Cecil Rhambo, Who Failed to Discipline LASD Gangs When It Was His Job, Claims He’ll Do So as Sheriff
In an exclusive interview with Knock LA, Rhambo claimed he would reform the Sheriff’s Department. His record suggests otherwise.
On June 12, a slickly edited video splashed across the homepages of almost every local outlet in the LA area. An audio collage of newscasters denounces deputy gangs, crime, and current Los Angeles County Sheriff Alex Villanueva while images from headlines are superimposed across the city. A lone policeman driving on an empty road begins to speak, first in a voiceover, about his own time with the department before getting out of his vehicle and speaking directly to the viewer: “I’m Cecil Rhambo, and I’m running to clean up the Sheriff’s Department… for good.”

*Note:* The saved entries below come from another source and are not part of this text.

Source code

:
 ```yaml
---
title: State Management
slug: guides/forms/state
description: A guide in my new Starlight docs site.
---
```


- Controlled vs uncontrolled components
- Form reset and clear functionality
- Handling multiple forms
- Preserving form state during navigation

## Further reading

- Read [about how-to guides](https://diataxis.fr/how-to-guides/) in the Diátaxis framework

Rhambo neglects to mention that he himself was a subject of lawsuits alleging human rights abuses in LA County jails. He was also the subject of federal investigations into misconduct. His video appears to have impressed the Los Angeles County Democratic Party’s Screening, Early Endorsements, and Recommendations Committee, having earned a reported 68% of its vote for recommendation to endorse. Early this year, the County Democrats passed a motion formally calling on current Sheriff Alex Villanueva to resign, citing deputy gangs. But Rhambo’s announcement skips over the fact that while employed as the assistant sheriff, he never disciplined a single deputy gang member — and has even been accused of being one himself.
Rhambo joined the department in 1981 and was soon partnered up with then-Deputy Paul Tanaka, a tattooed member of the Lynwood Vikings. In 1988, Tanaka shot and killed Hong Pyo Lee, allegedly earning him his full membership into the gang. Like nearly every other candidate running for sheriff, Rhambo tells Knock LA in an exclusive interview that he was involved in at least one shooting of his own during his 33-year career in LASD.
[The following interview segments have been edited for clarity and brevity]
Cecil Rhambo: I’ve been involved in shootings — the person just didn’t die. I got robbed in early 1990, ’91. It was an attempted robbery at a Bank of America teller at night, and the suspect drew his gun and I saw him drawing his gun. And so we kind of drew down on each other at the same time, and I was fortunate enough to get my shots off first. Fortunately for him, he ran five blocks and collapsed and said he was a victim of a drive-by and they left his gun there.
Cerise Castle: What do you think should happen with deputies who are involved in fatal shootings?
Cecil Rhambo: There’s a process for that. What should happen is the process should take its course.
Law enforcement officers are rarely charged in shootings. Deputy Luke Liu, the first LA County law enforcement officer to be prosecuted for an on-duty shooting in 20 years, was acquitted in November 2021.
Rhambo and Tanaka remained friends for at least the next 30 years, only officially ceasing contact when Tanaka was federally indicted for obstruction of justice and Rhambo was forced to comply with a federal subpoena. Rhambo says he discussed the Vikings with Tanaka and knew members of other gangs, but did not report the activity.
“My understanding of the Vikings gang [is] it started in Lynwood where Paul [Tanaka] was a sergeant,” Rhambo says. “The higher you go in the organization, the more you realize, ‘Oh, East LA has a group called the Little Devils, or Firestone had the Pirates or Lynwood had the Vikings.’” When asked if he was an associate of the gang, Rhambo said: “I’m a member of the sheriff’s department, or I was. If that implies that I’m an associate, then maybe.”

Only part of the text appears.